Lees, Tiener

Masai

Miloe heeft een dochter van 11 en een zoon van 14. ze ging deze zomer met ze op vakantie naar Kenia. Een vakantie met weinig wifi, geen ijsjes, pizza of zwembaden, wat best out of comfortzone was. Lees in dit blog hoe dat uitpakte.

‘Ik denk dat ik thuis makkelijker geld ga uitgeven. Deze mensen hebben helemaal niks, en ik heel veel.’ Mijn tiener en ik liepen de vulkaan af die we net hadden beklommen met Jackson, onze Keniase Masai-gids en gastheer. We doen vandaag het enige dat de tiener écht niet wilde tijdens onze reis door Kenia: slapen in een ‘poephut’ zoals hij het noemde. Ik begreep het, naar Kenia gaan is best out of comfortzone: weinig tot geen wifi, geen ijsjes, pizza’s of zwembaden en geen leeftijdsgenoten. Voor iemand met wat overgevoelige zintuigen was logeren bij een Afrikaanse stam wellicht wat te en we veranderden het in een nachtje kamperen. Maar in een land als Kenia lopen de dingen nog wel eens anders, en volgens Jackson moesten we echt bij hem logeren. En dus stapte de tiener bij de Masai achterop de motor en hobbelde stofhappend naar de middle of nowhere. 

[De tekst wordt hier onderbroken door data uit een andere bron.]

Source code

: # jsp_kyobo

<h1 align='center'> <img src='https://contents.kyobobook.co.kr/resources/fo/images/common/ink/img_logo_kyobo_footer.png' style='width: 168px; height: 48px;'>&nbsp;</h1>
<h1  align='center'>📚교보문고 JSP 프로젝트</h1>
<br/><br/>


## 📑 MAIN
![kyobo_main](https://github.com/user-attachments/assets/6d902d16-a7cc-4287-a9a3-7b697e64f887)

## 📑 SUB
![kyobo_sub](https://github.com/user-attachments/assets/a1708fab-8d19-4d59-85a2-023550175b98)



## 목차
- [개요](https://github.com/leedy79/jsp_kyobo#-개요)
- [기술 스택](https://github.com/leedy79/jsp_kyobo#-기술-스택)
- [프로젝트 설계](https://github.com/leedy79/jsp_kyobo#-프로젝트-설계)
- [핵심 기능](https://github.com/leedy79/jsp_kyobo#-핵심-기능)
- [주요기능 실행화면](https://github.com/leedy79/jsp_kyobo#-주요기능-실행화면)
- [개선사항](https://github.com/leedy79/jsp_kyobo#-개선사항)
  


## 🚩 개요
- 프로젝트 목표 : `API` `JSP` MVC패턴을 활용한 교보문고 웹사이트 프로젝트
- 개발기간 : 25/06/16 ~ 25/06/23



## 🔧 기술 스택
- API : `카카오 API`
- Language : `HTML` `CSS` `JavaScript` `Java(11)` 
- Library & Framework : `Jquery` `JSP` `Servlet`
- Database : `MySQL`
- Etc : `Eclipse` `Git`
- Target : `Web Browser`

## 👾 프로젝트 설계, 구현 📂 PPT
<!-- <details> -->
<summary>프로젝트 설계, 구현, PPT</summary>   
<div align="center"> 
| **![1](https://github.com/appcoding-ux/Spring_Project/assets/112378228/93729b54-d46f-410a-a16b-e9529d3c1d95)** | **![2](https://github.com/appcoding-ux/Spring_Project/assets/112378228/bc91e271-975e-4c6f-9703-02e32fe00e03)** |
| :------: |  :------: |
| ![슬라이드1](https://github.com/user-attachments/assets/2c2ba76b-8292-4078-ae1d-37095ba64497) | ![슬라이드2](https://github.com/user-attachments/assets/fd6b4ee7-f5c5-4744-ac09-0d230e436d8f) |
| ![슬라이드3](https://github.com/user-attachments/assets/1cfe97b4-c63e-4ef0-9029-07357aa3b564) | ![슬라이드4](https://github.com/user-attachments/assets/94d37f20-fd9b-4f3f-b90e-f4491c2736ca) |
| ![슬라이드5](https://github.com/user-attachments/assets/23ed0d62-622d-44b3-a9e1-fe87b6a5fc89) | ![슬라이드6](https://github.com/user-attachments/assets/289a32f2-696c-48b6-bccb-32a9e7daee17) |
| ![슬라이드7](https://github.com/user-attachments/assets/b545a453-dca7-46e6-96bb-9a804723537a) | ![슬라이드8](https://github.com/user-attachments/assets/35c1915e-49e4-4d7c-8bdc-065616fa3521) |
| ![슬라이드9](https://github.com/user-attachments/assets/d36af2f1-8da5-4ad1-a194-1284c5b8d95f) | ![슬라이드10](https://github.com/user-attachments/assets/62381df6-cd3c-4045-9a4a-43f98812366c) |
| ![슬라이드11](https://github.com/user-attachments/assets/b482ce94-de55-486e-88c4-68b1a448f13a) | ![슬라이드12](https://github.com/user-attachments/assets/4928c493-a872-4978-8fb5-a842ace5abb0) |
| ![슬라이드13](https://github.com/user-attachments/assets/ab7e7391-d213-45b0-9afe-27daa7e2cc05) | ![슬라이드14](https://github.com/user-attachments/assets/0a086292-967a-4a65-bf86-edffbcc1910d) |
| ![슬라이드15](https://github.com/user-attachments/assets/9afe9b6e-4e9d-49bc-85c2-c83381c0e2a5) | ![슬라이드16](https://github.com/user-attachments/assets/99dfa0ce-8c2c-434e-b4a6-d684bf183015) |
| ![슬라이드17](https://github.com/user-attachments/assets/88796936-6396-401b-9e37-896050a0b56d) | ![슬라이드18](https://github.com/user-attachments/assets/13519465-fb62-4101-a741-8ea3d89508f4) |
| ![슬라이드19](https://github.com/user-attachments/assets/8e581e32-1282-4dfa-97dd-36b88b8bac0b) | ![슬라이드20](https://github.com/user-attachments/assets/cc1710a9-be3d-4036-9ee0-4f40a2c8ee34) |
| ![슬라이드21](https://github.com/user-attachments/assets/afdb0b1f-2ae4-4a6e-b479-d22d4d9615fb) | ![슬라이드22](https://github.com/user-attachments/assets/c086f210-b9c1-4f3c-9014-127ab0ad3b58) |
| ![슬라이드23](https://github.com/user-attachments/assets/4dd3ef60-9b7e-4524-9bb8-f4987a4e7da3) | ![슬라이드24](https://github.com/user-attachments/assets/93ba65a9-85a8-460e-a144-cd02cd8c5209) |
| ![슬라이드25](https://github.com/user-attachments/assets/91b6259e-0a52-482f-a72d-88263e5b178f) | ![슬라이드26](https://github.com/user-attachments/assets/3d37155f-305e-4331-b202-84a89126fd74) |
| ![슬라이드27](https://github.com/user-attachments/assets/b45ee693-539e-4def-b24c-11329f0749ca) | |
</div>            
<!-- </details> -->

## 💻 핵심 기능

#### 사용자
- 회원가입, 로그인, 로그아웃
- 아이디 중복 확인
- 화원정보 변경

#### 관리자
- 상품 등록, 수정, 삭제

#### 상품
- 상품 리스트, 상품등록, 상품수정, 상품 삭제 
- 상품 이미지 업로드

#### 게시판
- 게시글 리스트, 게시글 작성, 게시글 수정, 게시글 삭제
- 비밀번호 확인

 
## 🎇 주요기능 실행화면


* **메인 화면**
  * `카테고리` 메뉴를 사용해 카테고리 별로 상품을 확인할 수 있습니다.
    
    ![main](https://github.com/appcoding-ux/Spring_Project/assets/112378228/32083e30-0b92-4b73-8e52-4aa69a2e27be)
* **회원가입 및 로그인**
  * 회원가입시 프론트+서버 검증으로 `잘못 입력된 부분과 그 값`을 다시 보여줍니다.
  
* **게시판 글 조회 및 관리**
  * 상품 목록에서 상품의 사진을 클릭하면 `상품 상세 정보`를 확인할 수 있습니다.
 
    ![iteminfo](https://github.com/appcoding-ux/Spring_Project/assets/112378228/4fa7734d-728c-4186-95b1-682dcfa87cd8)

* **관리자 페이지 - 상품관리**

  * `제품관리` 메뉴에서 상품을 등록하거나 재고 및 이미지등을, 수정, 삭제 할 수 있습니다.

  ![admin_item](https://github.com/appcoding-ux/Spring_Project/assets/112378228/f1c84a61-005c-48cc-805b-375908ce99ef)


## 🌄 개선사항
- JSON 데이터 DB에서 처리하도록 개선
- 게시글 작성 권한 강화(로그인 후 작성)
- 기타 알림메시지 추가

Na de vulkaan-beklimming onderwierpen Jacksons dochters en zoontje ons aan een uitgebreid onderzoek, ze bekeken mijn hartjesoorbellen (‘love!’), de kleuren van onze armbandjes (red! orange! pink!), schreven onze namen in de meegenomen schriften en kropen op schoot. Mijn 14- en 11-jarige ondergingen het wat ongemakkelijk maar ook nieuwsgierig, namen een kijkje bij de geiten, koeien, schapen en kippen waar de Masai intensief mee samenleven, aten rijst met linzen bij het vuur, plasten boven een gat in de grond, hoorde Jackson vertellen over zijn vader die drie vrouwen had (en hij 21 broers en zussen..) wilden weten je of homo mocht zijn van de Masai (ik heb het niet gevraagd…) en gingen zonder morren om half negen naar bed – bij gebrek aan elektra is zonsondergang in Kenia bedtijd. De oudste mopperde wat over het kleine bed dat hij deelde met zijn vader en viel vervolgens gewoon in slaap – ik zag het daarentegen half 3 worden in het mini-hutje, enige claustrofobie is mij niet vreemd.

Eerdere gezondheidsproblemen maakten glashelder wat ik belangrijk vind.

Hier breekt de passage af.